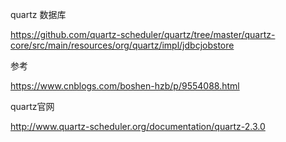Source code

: quartz 数据库

https://github.com/quartz-scheduler/quartz/tree/master/quartz-core/src/main/resources/org/quartz/impl/jdbcjobstore

参考

https://www.cnblogs.com/boshen-hzb/p/9554088.html

quartz官网

http://www.quartz-scheduler.org/documentation/quartz-2.3.0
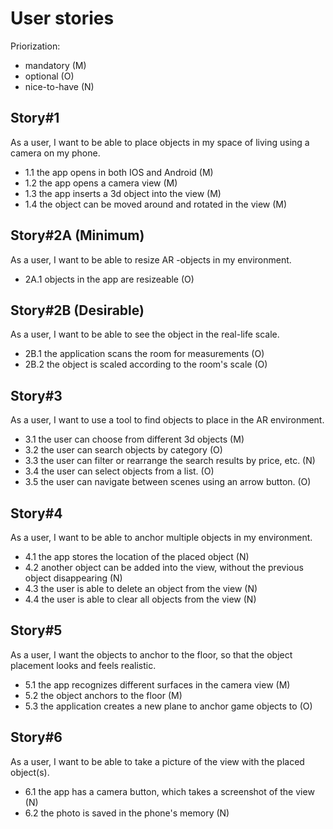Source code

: # User stories

Priorization: 
- mandatory (M)
- optional (O)
- nice-to-have (N)

## Story#1
As a user, I want to be able to place objects in my space of living using a camera on my phone.
- 1.1 the app opens in both IOS and Android (M)
- 1.2 the app opens a camera view (M)
- 1.3 the app inserts a 3d object into the view (M)
- 1.4 the object can be moved around and rotated in the view (M)

## Story#2A (Minimum)
As a user, I want to be able to resize AR -objects in my environment.
- 2A.1 objects in the app are resizeable (O)

## Story#2B (Desirable)
As a user, I want to be able to see the object in the real-life scale.
- 2B.1 the application scans the room for measurements (O)
- 2B.2 the object is scaled according to the room's scale (O)

## Story#3
As a user, I want to use a tool to find objects to place in the AR environment.
- 3.1 the user can choose from different 3d objects (M)
- 3.2 the user can search objects by category (O)
- 3.3 the user can filter or rearrange the search results by price, etc. (N)
- 3.4 the user can select objects from a list. (O)
- 3.5 the user can navigate between scenes using an arrow button. (O)

## Story#4
As a user, I want to be able to anchor multiple objects in my environment.
- 4.1 the app stores the location of the placed object (N)
- 4.2 another object can be added into the view, without the previous object disappearing (N)
- 4.3 the user is able to delete an object from the view (N)
- 4.4 the user is able to clear all objects from the view (N)

## Story#5
As a user, I want the objects to anchor to the floor, so that the object placement looks and feels realistic.
- 5.1 the app recognizes different surfaces in the camera view (M)
- 5.2 the object anchors to the floor (M)
- 5.3 the application creates a new plane to anchor game objects to (O)

## Story#6
As a user, I want to be able to take a picture of the view with the placed object(s).
- 6.1 the app has a camera button, which takes a screenshot of the view (N)
- 6.2 the photo is saved in the phone's memory (N)

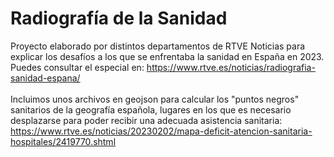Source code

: # Radiografía de la Sanidad
Proyecto elaborado por distintos departamentos de RTVE Noticias para explicar los desafíos a los que se enfrentaba la sanidad en España en 2023. Puedes consultar el especial en:  https://www.rtve.es/noticias/radiografia-sanidad-espana/
<br><br>Incluimos unos archivos en geojson para calcular los "puntos negros" sanitarios de la geografía española, lugares en los que es necesario desplazarse para poder recibir una adecuada asistencia sanitaria:  https://www.rtve.es/noticias/20230202/mapa-deficit-atencion-sanitaria-hospitales/2419770.shtml
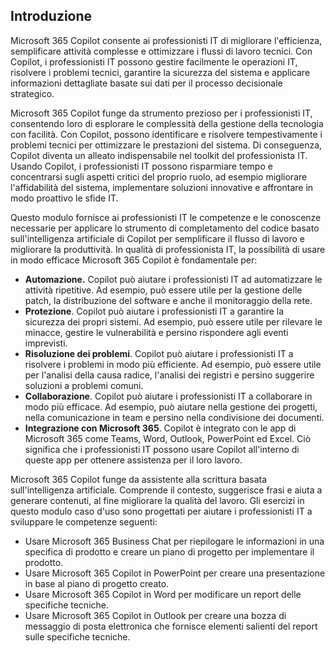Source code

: 
Introduzione
---
Microsoft 365 Copilot consente ai professionisti IT di migliorare l'efficienza, semplificare attività complesse e ottimizzare i flussi di lavoro tecnici. Con Copilot, i professionisti IT possono gestire facilmente le operazioni IT, risolvere i problemi tecnici, garantire la sicurezza del sistema e applicare informazioni dettagliate basate sui dati per il processo decisionale strategico.

Microsoft 365 Copilot funge da strumento prezioso per i professionisti IT, consentendo loro di esplorare le complessità della gestione della tecnologia con facilità. Con Copilot, possono identificare e risolvere tempestivamente i problemi tecnici per ottimizzare le prestazioni del sistema. Di conseguenza, Copilot diventa un alleato indispensabile nel toolkit del professionista IT. Usando Copilot, i professionisti IT possono risparmiare tempo e concentrarsi sugli aspetti critici del proprio ruolo, ad esempio migliorare l'affidabilità del sistema, implementare soluzioni innovative e affrontare in modo proattivo le sfide IT.

Questo modulo fornisce ai professionisti IT le competenze e le conoscenze necessarie per applicare lo strumento di completamento del codice basato sull'intelligenza artificiale di Copilot per semplificare il flusso di lavoro e migliorare la produttività. In qualità di professionista IT, la possibilità di usare in modo efficace Microsoft 365 Copilot è fondamentale per:

 -  **Automazione.** Copilot può aiutare i professionisti IT ad automatizzare le attività ripetitive. Ad esempio, può essere utile per la gestione delle patch, la distribuzione del software e anche il monitoraggio della rete.
 -  **Protezione**. Copilot può aiutare i professionisti IT a garantire la sicurezza dei propri sistemi. Ad esempio, può essere utile per rilevare le minacce, gestire le vulnerabilità e persino rispondere agli eventi imprevisti.
 -  **Risoluzione dei problemi**. Copilot può aiutare i professionisti IT a risolvere i problemi in modo più efficiente. Ad esempio, può essere utile per l'analisi della causa radice, l'analisi dei registri e persino suggerire soluzioni a problemi comuni.
 -  **Collaborazione**. Copilot può aiutare i professionisti IT a collaborare in modo più efficace. Ad esempio, può aiutare nella gestione dei progetti, nella comunicazione in team e persino nella condivisione dei documenti.
 -  **Integrazione con Microsoft 365**. Copilot è integrato con le app di Microsoft 365 come Teams, Word, Outlook, PowerPoint ed Excel. Ciò significa che i professionisti IT possono usare Copilot all'interno di queste app per ottenere assistenza per il loro lavoro.

Microsoft 365 Copilot funge da assistente alla scrittura basata sull'intelligenza artificiale. Comprende il contesto, suggerisce frasi e aiuta a generare contenuti, al fine migliorare la qualità del lavoro. Gli esercizi in questo modulo caso d'uso sono progettati per aiutare i professionisti IT a sviluppare le competenze seguenti:

 -  Usare Microsoft 365 Business Chat per riepilogare le informazioni in una specifica di prodotto e creare un piano di progetto per implementare il prodotto.
 -  Usare Microsoft 365 Copilot in PowerPoint per creare una presentazione in base al piano di progetto creato.
 -  Usare Microsoft 365 Copilot in Word per modificare un report delle specifiche tecniche.
 -  Usare Microsoft 365 Copilot in Outlook per creare una bozza di messaggio di posta elettronica che fornisce elementi salienti del report sulle specifiche tecniche.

_Your goal_: Among the entries above, identify all lines with "creare" and copy them.

_Your response_:
 -  Usare Microsoft 365 Business Chat per riepilogare le informazioni in una specifica di prodotto e creare un piano di progetto per implementare il prodotto.
 -  Usare Microsoft 365 Copilot in PowerPoint per creare una presentazione in base al piano di progetto creato.
 -  Usare Microsoft 365 Copilot in Outlook per creare una bozza di messaggio di posta elettronica che fornisce elementi salienti del report sulle specifiche tecniche.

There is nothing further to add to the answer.